● WHAT THE TASK ASKS: Look for the word "also" in the data below, and copy every line that holds it.
=== Section Start ===
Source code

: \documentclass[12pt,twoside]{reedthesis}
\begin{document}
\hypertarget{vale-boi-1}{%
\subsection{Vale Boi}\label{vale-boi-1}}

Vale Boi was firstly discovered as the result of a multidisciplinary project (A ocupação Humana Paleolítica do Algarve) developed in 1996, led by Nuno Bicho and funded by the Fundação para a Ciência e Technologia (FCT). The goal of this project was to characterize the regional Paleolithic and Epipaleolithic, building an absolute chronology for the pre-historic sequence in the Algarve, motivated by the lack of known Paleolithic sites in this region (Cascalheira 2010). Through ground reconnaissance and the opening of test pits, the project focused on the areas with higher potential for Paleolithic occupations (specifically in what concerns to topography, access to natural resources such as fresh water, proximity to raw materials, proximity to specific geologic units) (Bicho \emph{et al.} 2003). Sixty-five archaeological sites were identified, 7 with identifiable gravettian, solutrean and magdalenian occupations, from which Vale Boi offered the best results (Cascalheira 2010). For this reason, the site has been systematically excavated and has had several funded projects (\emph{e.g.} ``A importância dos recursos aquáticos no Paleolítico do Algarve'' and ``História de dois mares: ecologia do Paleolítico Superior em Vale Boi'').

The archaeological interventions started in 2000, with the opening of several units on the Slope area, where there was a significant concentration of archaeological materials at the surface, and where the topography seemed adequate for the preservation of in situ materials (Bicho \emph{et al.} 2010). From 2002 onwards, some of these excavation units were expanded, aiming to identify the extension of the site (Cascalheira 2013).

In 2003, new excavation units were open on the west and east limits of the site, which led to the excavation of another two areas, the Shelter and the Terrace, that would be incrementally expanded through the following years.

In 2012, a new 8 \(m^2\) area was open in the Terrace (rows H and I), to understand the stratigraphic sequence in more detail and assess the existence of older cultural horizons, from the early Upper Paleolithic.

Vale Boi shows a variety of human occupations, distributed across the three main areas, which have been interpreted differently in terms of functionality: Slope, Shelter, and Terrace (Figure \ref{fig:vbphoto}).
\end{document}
=== Section End ===
=== Section Start ===
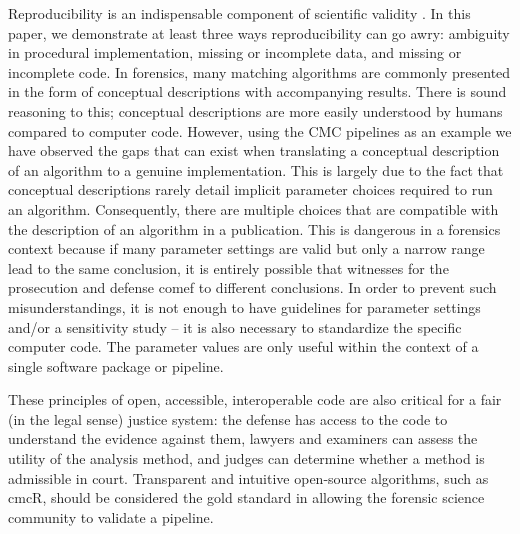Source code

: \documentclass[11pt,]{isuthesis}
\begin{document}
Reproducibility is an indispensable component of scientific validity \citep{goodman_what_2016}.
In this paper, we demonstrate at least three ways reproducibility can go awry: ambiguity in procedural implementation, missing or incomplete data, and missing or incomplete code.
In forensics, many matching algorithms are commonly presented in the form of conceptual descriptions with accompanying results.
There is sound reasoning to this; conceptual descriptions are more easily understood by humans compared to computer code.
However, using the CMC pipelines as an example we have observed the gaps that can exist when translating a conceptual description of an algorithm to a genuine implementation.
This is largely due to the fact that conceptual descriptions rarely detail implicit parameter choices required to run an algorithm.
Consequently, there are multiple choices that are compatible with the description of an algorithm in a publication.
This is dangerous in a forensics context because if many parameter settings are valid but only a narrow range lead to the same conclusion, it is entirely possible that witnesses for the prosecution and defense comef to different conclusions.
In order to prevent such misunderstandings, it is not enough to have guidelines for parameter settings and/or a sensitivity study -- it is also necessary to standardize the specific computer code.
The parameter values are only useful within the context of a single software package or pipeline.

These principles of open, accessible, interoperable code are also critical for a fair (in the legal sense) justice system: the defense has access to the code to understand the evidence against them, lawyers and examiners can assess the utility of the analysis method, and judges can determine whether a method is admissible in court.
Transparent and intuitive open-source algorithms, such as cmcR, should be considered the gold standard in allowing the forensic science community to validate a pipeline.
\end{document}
=== Section End ===
● FINISHED EXERCISE:
In order to prevent such misunderstandings, it is not enough to have guidelines for parameter settings and/or a sensitivity study -- it is also necessary to standardize the specific computer code.
These principles of open, accessible, interoperable code are also critical for a fair (in the legal sense) justice system: the defense has access to the code to understand the evidence against them, lawyers and examiners can assess the utility of the analysis method, and judges can determine whether a method is admissible in court.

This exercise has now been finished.